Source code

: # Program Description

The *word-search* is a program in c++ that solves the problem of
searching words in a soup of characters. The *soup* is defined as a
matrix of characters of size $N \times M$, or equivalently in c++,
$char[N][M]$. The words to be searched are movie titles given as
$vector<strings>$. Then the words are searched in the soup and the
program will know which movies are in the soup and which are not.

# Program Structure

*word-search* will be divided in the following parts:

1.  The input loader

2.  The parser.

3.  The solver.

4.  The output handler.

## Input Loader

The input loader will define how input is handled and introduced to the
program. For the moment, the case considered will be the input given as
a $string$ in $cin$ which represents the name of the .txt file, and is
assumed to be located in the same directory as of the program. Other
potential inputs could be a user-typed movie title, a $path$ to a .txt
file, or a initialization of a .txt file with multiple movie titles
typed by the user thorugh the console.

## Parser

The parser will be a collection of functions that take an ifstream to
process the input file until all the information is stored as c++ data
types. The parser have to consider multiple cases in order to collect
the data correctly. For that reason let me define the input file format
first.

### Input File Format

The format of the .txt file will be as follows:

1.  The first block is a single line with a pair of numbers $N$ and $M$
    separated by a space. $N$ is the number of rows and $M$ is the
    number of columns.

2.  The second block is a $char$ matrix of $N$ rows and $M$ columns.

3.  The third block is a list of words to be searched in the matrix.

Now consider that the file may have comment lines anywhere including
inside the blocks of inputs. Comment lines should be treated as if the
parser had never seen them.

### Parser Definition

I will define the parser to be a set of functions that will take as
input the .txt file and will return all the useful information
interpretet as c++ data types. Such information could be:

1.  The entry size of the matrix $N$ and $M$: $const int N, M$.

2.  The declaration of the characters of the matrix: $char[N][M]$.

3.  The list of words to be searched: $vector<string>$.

▶ [Task directions]: Your task is to copy every record exactly.

▶ [Your solution]:
Source code

: # Program Description

The *word-search* is a program in c++ that solves the problem of
searching words in a soup of characters. The *soup* is defined as a
matrix of characters of size $N \times M$, or equivalently in c++,
$char[N][M]$. The words to be searched are movie titles given as
$vector<strings>$. Then the words are searched in the soup and the
program will know which movies are in the soup and which are not.

# Program Structure

*word-search* will be divided in the following parts:

1.  The input loader

2.  The parser.

3.  The solver.

4.  The output handler.

## Input Loader

The input loader will define how input is handled and introduced to the
program. For the moment, the case considered will be the input given as
a $string$ in $cin$ which represents the name of the .txt file, and is
assumed to be located in the same directory as of the program. Other
potential inputs could be a user-typed movie title, a $path$ to a .txt
file, or a initialization of a .txt file with multiple movie titles
typed by the user thorugh the console.

## Parser

The parser will be a collection of functions that take an ifstream to
process the input file until all the information is stored as c++ data
types. The parser have to consider multiple cases in order to collect
the data correctly. For that reason let me define the input file format
first.

### Input File Format

The format of the .txt file will be as follows:

1.  The first block is a single line with a pair of numbers $N$ and $M$
    separated by a space. $N$ is the number of rows and $M$ is the
    number of columns.

2.  The second block is a $char$ matrix of $N$ rows and $M$ columns.

3.  The third block is a list of words to be searched in the matrix.

Now consider that the file may have comment lines anywhere including
inside the blocks of inputs. Comment lines should be treated as if the
parser had never seen them.

### Parser Definition

I will define the parser to be a set of functions that will take as
input the .txt file and will return all the useful information
interpretet as c++ data types. Such information could be:

1.  The entry size of the matrix $N$ and $M$: $const int N, M$.

2.  The declaration of the characters of the matrix: $char[N][M]$.

3.  The list of words to be searched: $vector<string>$.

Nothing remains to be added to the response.